Once again computers are proving more capable at something that has long been the domain of humans.

Nothing all that unusual here, really: Machine-based lip recognition systems have finally advanced to the point where they can detect with 80 percent accuracy what a person is saying, in the absence of audio. Humans score a pathetic 32 percent accuracy on average on the same job.

Even the researchers behind the study seem surprised by the lopsided results. Lip-reading is known to be a difficult skill to pick up, but it's an increasingly vital skill in the world today. As the linked story notes, 55 percent of people over 60 have some hearing loss, and lip reading is the only real way they can supplement what's left of their hearing to enhance the understanding and comprehension of what's being said to them.

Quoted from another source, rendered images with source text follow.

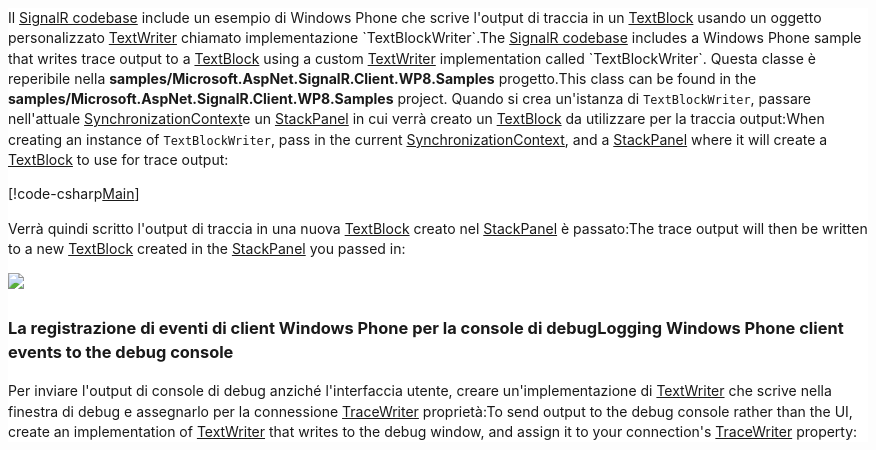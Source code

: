 <span data-ttu-id="d33b0-186">Il [SignalR codebase](https://github.com/SignalR/SignalR/archive/master.zip) include un esempio di Windows Phone che scrive l'output di traccia in un [TextBlock](https://msdn.microsoft.com/library/windows/apps/windows.ui.xaml.controls.textblock.aspx) usando un oggetto personalizzato [TextWriter](https://msdn.microsoft.com/library/system.io.textwriter(v=vs.110).aspx) chiamato implementazione `TextBlockWriter`.</span><span class="sxs-lookup"><span data-stu-id="d33b0-186">The [SignalR codebase](https://github.com/SignalR/SignalR/archive/master.zip) includes a Windows Phone sample that writes trace output to a [TextBlock](https://msdn.microsoft.com/library/windows/apps/windows.ui.xaml.controls.textblock.aspx) using a custom [TextWriter](https://msdn.microsoft.com/library/system.io.textwriter(v=vs.110).aspx) implementation called `TextBlockWriter`.</span></span> <span data-ttu-id="d33b0-187">Questa classe è reperibile nella **samples/Microsoft.AspNet.SignalR.Client.WP8.Samples** progetto.</span><span class="sxs-lookup"><span data-stu-id="d33b0-187">This class can be found in the **samples/Microsoft.AspNet.SignalR.Client.WP8.Samples** project.</span></span> <span data-ttu-id="d33b0-188">Quando si crea un'istanza di `TextBlockWriter`, passare nell'attuale [SynchronizationContext](https://msdn.microsoft.com/library/system.threading.synchronizationcontext(v=vs.110).aspx)e un [StackPanel](https://msdn.microsoft.com/library/windows/apps/windows.ui.xaml.controls.stackpanel.aspx) in cui verrà creato un [TextBlock](https://msdn.microsoft.com/library/windows/apps/windows.ui.xaml.controls.textblock.aspx) da utilizzare per la traccia output:</span><span class="sxs-lookup"><span data-stu-id="d33b0-188">When creating an instance of `TextBlockWriter`, pass in the current [SynchronizationContext](https://msdn.microsoft.com/library/system.threading.synchronizationcontext(v=vs.110).aspx), and a [StackPanel](https://msdn.microsoft.com/library/windows/apps/windows.ui.xaml.controls.stackpanel.aspx) where it will create a [TextBlock](https://msdn.microsoft.com/library/windows/apps/windows.ui.xaml.controls.textblock.aspx) to use for trace output:</span></span>

[!code-csharp[Main](enabling-signalr-tracing/samples/sample7.cs)]

<span data-ttu-id="d33b0-189">Verrà quindi scritto l'output di traccia in una nuova [TextBlock](https://msdn.microsoft.com/library/windows/apps/windows.ui.xaml.controls.textblock.aspx) creato nel [StackPanel](https://msdn.microsoft.com/library/windows/apps/windows.ui.xaml.controls.stackpanel.aspx) è passato:</span><span class="sxs-lookup"><span data-stu-id="d33b0-189">The trace output will then be written to a new [TextBlock](https://msdn.microsoft.com/library/windows/apps/windows.ui.xaml.controls.textblock.aspx) created in the [StackPanel](https://msdn.microsoft.com/library/windows/apps/windows.ui.xaml.controls.stackpanel.aspx) you passed in:</span></span>

![](enabling-signalr-tracing/_static/image2.png)

<a id="phone_debug"></a>
### <a name="logging-windows-phone-client-events-to-the-debug-console"></a><span data-ttu-id="d33b0-190">La registrazione di eventi di client Windows Phone per la console di debug</span><span class="sxs-lookup"><span data-stu-id="d33b0-190">Logging Windows Phone client events to the debug console</span></span>

<span data-ttu-id="d33b0-191">Per inviare l'output di console di debug anziché l'interfaccia utente, creare un'implementazione di [TextWriter](https://msdn.microsoft.com/library/system.io.textwriter(v=vs.110).aspx) che scrive nella finestra di debug e assegnarlo per la connessione [TraceWriter](https://msdn.microsoft.com/library/microsoft.aspnet.signalr.client.connection.tracewriter(v=vs.118).aspx) proprietà:</span><span class="sxs-lookup"><span data-stu-id="d33b0-191">To send output to the debug console rather than the UI, create an implementation of [TextWriter](https://msdn.microsoft.com/library/system.io.textwriter(v=vs.110).aspx) that writes to the debug window, and assign it to your connection's [TraceWriter](https://msdn.microsoft.com/library/microsoft.aspnet.signalr.client.connection.tracewriter(v=vs.118).aspx) property:</span></span>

In this case, the increased accuracy of computers at lip-reading is actually something to celebrate and which can be put to good use by us lowly carbon-based lifeforms. The old method of teaching people how to lip-read mainly involved schooling them with illustrated books that show how lips are shaped during various sounds. With advances in computer technology, new training methods involving video -- possibly even interactive -- can be developed to teach the hard of hearing how to better recognize lip formations and movements -- especially with notoriously tricky monosyllabic words. Early results show that video training can show serious improvement in lip-reading skills in as little as four hours.